Протоиерей Александр Топоров, настоятель Космо-Дамианского храма в г. Жуковском
«Нам следует оставаться православными»: черты мировоззрения академика Б.В. Раушенбаха
Имя Бориса Викторовича Раушенбаха в семидесятых годах прошлого века произносили с трепетом все, кто имел хотя бы отдаленное представление о научно-технических разработках, связанных с освоением космоса.
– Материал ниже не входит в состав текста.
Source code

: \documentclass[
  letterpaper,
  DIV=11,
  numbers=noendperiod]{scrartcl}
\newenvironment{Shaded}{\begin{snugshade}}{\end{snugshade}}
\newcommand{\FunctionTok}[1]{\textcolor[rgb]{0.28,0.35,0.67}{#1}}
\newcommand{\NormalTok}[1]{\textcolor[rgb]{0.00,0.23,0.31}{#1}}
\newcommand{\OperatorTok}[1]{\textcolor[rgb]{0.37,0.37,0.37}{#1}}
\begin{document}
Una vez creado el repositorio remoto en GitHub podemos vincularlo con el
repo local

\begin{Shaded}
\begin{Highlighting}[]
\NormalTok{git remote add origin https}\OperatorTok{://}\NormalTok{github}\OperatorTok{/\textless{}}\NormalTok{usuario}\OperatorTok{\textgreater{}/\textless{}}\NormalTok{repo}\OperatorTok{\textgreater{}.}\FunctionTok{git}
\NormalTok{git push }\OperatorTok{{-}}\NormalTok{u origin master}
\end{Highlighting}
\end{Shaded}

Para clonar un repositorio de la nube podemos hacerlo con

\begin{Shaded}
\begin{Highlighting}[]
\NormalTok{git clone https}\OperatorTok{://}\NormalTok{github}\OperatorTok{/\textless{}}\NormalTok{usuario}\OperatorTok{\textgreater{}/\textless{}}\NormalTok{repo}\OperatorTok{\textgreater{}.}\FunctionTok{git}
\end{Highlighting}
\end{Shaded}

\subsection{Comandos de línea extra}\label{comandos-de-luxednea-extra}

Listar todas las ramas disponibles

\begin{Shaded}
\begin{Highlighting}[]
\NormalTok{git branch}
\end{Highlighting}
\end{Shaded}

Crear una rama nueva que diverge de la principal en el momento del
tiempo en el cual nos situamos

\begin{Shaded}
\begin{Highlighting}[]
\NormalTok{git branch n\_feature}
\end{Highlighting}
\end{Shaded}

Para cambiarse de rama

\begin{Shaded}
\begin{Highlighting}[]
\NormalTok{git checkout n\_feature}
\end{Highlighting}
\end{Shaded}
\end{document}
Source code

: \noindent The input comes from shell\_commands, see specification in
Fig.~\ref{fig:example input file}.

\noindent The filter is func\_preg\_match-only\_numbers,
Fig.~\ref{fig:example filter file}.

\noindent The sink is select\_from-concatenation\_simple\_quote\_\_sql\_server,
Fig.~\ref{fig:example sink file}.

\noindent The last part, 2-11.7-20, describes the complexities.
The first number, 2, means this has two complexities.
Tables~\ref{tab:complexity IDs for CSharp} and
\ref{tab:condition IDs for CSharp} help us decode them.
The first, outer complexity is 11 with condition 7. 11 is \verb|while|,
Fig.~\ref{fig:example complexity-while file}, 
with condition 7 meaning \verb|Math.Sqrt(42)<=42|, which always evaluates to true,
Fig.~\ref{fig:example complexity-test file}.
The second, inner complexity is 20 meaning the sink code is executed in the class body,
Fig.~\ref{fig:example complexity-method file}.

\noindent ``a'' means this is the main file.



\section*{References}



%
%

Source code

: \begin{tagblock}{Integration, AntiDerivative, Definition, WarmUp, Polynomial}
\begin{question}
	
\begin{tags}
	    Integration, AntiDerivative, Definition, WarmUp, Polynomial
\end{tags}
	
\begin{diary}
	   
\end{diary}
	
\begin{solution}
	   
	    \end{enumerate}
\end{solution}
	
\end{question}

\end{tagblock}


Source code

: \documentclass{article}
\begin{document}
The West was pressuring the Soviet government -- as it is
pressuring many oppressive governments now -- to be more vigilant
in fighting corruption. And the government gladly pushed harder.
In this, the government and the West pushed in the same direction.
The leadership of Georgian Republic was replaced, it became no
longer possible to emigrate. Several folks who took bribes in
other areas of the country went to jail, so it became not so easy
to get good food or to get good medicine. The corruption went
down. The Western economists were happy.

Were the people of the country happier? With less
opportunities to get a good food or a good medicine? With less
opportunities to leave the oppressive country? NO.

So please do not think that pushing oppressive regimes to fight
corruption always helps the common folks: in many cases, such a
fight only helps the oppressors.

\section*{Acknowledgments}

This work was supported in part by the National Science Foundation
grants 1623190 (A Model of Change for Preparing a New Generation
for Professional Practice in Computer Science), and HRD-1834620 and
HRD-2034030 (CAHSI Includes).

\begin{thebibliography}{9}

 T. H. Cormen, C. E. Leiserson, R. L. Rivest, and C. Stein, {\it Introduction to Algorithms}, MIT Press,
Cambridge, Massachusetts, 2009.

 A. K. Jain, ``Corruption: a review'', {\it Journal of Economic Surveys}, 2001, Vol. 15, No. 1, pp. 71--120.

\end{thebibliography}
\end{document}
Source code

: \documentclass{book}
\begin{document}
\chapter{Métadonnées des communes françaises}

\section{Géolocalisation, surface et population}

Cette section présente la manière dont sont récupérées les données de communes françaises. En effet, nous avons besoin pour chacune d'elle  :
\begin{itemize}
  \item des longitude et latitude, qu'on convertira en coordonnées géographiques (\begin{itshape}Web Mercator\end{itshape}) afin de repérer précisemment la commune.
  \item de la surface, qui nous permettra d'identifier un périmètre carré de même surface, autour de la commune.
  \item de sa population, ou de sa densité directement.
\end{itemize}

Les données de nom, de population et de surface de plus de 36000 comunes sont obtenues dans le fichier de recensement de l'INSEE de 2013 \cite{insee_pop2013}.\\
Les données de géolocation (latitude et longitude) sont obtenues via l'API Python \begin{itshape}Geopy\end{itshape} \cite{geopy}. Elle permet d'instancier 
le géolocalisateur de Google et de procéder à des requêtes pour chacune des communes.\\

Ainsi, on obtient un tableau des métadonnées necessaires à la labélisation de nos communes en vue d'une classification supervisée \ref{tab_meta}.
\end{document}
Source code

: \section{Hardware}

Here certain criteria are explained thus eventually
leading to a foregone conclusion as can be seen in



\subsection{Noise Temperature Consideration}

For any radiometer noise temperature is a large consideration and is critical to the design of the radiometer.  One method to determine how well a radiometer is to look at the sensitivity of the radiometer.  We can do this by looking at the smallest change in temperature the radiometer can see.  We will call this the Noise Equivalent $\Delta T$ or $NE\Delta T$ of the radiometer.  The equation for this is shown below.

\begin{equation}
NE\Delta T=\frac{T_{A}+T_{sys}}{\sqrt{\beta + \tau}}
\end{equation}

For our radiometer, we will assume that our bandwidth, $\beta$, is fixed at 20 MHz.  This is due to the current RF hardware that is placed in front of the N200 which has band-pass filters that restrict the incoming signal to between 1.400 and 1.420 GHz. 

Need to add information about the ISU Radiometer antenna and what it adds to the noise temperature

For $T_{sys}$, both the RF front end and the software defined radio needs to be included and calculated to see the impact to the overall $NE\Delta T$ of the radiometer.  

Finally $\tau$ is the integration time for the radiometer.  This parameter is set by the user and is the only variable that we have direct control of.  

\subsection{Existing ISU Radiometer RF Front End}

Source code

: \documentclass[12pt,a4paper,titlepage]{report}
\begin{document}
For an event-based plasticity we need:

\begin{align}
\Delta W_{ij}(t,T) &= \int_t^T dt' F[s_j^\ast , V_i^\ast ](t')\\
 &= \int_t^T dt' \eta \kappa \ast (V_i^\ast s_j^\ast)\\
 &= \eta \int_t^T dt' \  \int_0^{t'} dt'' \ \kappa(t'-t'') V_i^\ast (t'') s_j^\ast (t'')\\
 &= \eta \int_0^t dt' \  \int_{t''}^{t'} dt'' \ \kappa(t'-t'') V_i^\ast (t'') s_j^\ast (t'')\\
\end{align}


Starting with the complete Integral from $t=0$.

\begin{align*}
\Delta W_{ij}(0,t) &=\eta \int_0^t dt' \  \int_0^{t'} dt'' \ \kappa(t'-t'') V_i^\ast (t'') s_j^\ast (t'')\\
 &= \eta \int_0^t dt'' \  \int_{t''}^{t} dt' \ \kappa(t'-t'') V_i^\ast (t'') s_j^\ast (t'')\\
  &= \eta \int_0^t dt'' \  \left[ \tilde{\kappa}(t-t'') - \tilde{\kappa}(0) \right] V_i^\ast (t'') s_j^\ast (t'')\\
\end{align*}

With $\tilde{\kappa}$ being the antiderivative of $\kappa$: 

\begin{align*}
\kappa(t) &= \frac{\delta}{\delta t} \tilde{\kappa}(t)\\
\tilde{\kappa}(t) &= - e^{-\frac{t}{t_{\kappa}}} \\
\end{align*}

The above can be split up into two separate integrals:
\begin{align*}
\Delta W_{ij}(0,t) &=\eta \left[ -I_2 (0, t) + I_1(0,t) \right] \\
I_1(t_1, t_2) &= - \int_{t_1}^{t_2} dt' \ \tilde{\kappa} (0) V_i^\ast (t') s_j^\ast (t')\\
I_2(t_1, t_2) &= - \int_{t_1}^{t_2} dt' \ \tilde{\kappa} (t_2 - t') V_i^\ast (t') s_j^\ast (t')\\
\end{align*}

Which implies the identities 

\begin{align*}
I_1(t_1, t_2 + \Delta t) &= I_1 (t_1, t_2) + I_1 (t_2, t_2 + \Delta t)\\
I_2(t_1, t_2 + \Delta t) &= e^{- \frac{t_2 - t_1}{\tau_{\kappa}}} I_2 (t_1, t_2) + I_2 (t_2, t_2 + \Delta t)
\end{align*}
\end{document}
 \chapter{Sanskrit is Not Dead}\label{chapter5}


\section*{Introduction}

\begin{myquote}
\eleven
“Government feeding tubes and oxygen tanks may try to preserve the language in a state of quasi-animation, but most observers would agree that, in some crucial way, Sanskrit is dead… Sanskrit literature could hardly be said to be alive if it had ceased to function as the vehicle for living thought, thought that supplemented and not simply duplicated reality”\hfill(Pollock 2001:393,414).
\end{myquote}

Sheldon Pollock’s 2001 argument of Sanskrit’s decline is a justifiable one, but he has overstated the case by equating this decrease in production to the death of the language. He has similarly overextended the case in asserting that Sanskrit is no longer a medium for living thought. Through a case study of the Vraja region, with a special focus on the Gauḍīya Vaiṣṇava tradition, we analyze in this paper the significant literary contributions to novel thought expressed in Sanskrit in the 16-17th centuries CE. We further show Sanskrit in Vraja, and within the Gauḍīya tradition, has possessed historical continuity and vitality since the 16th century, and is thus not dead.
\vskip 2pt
Просто увидеть его своими глазами казалось событием…
Он приезжал на Чтения К.Э. Циолковского в Калугу, не раз приходил в Институт истории естествознания и техники АН СССР, и порой этот легендарный соратник С.П. Королева спокойно ждал в коридоре, пока заведующий Проблемной группой истории авиации и космонавтики В.Н. Сокольский свернет свои неотложные дела, чтобы решить с ним организационные вопросы очередной конференции. Простота в общении, скромность, участливость Б.В. Раушенбаха были известны всем.
Об одном только мало кто догадывался – что Раушенбах всерьез занимается изучением древнерусской иконы…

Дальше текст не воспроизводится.